Опеке было глубоко наплевать тогда на меня, хотя мама на учете стояла, само собой. 

И, в принципе, не могу сказать, что у меня не было детства. Было. И  даже в какой-то степени счастливое. С морем, солнцем, бесконечными проделками, игрой с такими же мелкими, как и я, пацанами. 

Почему-то только с мальчишками водилась, подружек не было. 

Короче говоря, счастливая я была. Худая. Черная от загара, в поношенных шортах и драных футболках, с вечно сбитыми коленями и ссадинами по всему телу. Веселая и заводная. 

А потом умерла баба Шура. 

Неожиданно и быстро. 

И про меня вспомнила опека. 

Мать, которую я тогда не видела уже год, окончательно потеряла человеческий облик, и ее лишили родительских прав. По-моему, она этого так и не поняла, потому что к тому времени уже плотно сидела на крокодиле, а это – путь в никуда, все знают. 

Я до сих пор жалею, что увидела ее такой. Хотя… Я умею защищаться. И тогда, глядя на опустившуюся наркоманку с колодцами на руках, я не видела свою маму. 

Нет, моя мама – она другая. Она заботилась обо мне, пела песни про Элли и Тотошку… 

Моя мама умерла. Тогда. Вместе о отцом. Разбилась на горном серпантине. 

А это… Это не она. 

Я помню, как я развернулась и вышла из квартиры. Вернулась на старую дачу бабы Шуры, да так там и просидела, пока тетки из опеки не нашли. 

В детдом я попала в десять лет. 

И сразу прочувствовала на своей , вполне себе дубленой, шкуре, что такое – казенный дом. Что такое – детская жестокость, прописка, проверка и прочие радости, о которых все знают, но как-то не принято говорить. И думать. 

Детдом был вполне современным, считался неплохим, ненормальных и слишком агрессивных там не было. Спонсорская помощь поступала регулярно, и нам даже кое-что перепадало. 

Понятное дело, что десятилетних детей никто не усыновляет, потому я просто затаилась, как звереныш, и ждала, когда смогу выйти оттуда. 

Несмотря на внешнее благополучие и довольно лайтовую обстановку, насмотрелась я всякого. И на уровне интуиции почувствовала, что здесь нельзя давать слабину. 

Ну, в принципе, я никогда не была слюнтяйкой и боякой, потому и здесь отпор давала без всяких сомнений. 

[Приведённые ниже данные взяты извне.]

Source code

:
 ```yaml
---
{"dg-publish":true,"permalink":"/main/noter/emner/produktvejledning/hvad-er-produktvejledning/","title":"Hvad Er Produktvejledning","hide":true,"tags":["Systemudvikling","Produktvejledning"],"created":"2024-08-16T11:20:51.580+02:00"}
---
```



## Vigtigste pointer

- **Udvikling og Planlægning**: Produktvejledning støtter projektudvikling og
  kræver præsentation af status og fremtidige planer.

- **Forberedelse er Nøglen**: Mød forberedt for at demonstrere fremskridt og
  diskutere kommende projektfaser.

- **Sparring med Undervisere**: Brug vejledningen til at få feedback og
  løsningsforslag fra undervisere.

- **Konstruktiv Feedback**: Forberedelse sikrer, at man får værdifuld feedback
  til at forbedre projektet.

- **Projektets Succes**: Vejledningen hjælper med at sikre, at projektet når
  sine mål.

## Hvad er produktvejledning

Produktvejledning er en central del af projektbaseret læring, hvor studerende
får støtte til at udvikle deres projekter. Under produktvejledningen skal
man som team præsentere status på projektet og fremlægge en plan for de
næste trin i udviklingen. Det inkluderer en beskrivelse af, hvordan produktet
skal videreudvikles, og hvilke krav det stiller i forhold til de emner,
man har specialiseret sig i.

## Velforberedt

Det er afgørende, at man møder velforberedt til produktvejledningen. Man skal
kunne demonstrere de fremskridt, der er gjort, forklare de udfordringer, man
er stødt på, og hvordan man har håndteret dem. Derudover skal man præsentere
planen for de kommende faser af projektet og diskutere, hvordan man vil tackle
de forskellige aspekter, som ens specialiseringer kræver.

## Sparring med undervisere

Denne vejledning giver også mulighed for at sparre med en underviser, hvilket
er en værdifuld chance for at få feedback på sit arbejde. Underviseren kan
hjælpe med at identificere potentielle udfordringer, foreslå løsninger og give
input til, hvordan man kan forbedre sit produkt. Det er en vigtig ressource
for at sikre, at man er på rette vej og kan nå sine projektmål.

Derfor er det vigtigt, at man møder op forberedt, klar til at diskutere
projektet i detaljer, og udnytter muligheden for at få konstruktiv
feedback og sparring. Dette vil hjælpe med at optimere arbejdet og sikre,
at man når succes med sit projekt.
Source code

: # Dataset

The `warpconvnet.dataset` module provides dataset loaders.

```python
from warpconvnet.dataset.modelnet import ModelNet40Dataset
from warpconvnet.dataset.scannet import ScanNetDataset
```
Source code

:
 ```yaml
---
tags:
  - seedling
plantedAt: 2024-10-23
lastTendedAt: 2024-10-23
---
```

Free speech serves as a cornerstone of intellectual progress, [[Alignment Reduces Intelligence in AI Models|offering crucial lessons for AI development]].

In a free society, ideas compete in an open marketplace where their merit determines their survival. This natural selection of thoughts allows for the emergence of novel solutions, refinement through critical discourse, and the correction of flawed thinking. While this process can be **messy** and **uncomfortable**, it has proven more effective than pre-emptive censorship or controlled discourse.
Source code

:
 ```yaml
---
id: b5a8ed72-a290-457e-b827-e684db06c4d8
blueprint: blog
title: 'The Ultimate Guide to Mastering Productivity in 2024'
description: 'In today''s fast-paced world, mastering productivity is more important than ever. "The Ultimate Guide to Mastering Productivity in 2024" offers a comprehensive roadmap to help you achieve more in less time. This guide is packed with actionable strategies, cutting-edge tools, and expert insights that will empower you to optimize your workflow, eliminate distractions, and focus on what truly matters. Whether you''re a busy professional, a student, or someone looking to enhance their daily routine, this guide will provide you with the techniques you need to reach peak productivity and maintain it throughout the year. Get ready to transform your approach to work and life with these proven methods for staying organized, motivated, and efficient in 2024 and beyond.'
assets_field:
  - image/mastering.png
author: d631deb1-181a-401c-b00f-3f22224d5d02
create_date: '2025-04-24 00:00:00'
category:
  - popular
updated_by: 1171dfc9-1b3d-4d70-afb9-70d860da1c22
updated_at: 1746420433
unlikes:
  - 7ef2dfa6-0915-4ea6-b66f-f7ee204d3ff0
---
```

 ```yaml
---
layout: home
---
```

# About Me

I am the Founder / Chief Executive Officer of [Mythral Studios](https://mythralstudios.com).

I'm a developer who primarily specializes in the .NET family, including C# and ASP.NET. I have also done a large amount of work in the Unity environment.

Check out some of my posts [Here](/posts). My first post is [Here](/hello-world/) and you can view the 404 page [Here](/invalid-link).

На территории детдома была своя ремонтная мастерская, и прикольный чувак дядя Серега пытался привить мальчишкам любовь к технике. 

Я попала туда случайно… И пропала. 

Настолько я была очарована сложностью механизмов, устройством машины, тем, как из откровенно ржавой херни получается что-то, умеющее ездить, двигаться, что первое время просто приходила и сидела в стороне, открыв рот и наблюдая за ремонтными работами. 

А потом стала помогать. 

Дядя Серега, хоть и относился ко мне скептически, потому что девка, а значит - дура, потом поменял свое мнение. Особенно, когда у меня стало получаться. 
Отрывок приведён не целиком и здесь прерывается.